デナーリスは警戒することなく回そうとする。しかし、次の瞬間、それは何者かによってデナーリスの手から叩き落とされた。ジョラーはフードで頭を被ったその男を取り押さえて首を締め上げるが、突き飛ばされて転んだデナーリスの前に円形物が転がると素早く剣を抜き、中から這い出てきた毒サソリを突き刺した。少女はデナーリスの命を狙う黒魔道師だったのだ。

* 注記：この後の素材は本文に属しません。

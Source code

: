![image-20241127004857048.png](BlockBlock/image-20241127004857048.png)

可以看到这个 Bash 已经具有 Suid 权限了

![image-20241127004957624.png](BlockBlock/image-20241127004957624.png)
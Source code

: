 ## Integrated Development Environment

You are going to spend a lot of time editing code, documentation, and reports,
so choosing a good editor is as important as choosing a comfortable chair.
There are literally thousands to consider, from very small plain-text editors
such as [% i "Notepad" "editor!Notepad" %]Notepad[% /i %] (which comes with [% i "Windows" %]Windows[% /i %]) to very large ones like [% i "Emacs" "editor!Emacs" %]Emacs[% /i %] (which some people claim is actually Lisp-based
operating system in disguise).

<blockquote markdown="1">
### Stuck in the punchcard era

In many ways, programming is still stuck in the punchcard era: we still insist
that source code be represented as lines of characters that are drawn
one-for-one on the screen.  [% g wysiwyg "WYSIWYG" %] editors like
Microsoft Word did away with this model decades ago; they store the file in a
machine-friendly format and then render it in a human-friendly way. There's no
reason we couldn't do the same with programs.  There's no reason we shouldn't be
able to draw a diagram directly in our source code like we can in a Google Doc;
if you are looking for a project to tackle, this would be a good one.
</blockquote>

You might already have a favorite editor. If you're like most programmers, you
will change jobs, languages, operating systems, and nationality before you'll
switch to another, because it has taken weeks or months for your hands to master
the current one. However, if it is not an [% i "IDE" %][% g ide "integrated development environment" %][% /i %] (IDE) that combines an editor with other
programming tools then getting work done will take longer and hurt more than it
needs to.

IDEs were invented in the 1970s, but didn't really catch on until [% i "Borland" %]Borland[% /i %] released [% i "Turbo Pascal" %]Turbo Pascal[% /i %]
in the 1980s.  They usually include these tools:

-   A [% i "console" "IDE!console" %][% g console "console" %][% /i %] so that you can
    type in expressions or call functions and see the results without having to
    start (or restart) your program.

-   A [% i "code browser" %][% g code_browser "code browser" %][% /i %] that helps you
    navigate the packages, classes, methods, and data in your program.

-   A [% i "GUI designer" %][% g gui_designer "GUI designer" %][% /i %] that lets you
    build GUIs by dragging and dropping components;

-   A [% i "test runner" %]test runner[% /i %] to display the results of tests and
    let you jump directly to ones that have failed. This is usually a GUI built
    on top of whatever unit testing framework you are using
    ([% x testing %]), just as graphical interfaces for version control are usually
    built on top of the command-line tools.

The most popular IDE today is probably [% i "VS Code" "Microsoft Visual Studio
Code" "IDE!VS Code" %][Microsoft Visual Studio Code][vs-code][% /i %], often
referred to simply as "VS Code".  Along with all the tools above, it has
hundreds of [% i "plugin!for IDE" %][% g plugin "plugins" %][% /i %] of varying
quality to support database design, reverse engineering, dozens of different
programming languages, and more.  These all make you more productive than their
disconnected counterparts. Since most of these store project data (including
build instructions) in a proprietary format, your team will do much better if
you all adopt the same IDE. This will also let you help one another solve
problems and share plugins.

命の恩人だと礼を言うデナーリスの前でフードをとったその男は、”王の楯(キングズ・カード)”としてデナーリスの父エイリス・ターガリエンに仕えていたバリスタン・セルミーだった。七王国で随一の剣士と言われる男は「女王の楯にしてください」と言って膝をついた。
穢れなき軍団(アンサリード)とは
この訓練で生き残るのは4人に1人。彼らは例外なく去勢され、その日に与えられた仔犬を1年後に絞め殺す。できない者は殺され、生き残った犬の餌になる。
去勢される日から毎食ごとに飲む『勇気のワイン』(有毒のナイトシェイド、吸血蠅の幼虫、黒蓮の根などから作る飲み物)の効能で、年月が経つにつれて苦痛を感じなくなる。戦闘に恐怖を感じることはなくなり、どんな拷問にも耐えられるようになる。
名前を持つことは許されない。
トレードマークの刺付き面をもらうには、銀貨一枚を持って奴隷市場に行き、泣きわめく新生児を見つけて母親の前で殺さなければならない。これによって弱さが残っていないことを証明する。銀貨を渡す相手は母親ではなく奴隷を所有する親方。
兵士は兵士であることが全て。生涯の伴侶は剣と槍と楯であり、どんな誘惑にも屈することはない。主人に従順という点でも比類のない兵士。
400年前、テンモという族長が率いる2万人のドスラク人部隊が初めてクォホールへ侵攻した時、わずが3000人の兵力でこれを退けたと歴史では語られている。以来、クォホール師の衛兵は長い槍を抱携えた”穢れなき軍団(アンサリード)”だけで構成されている。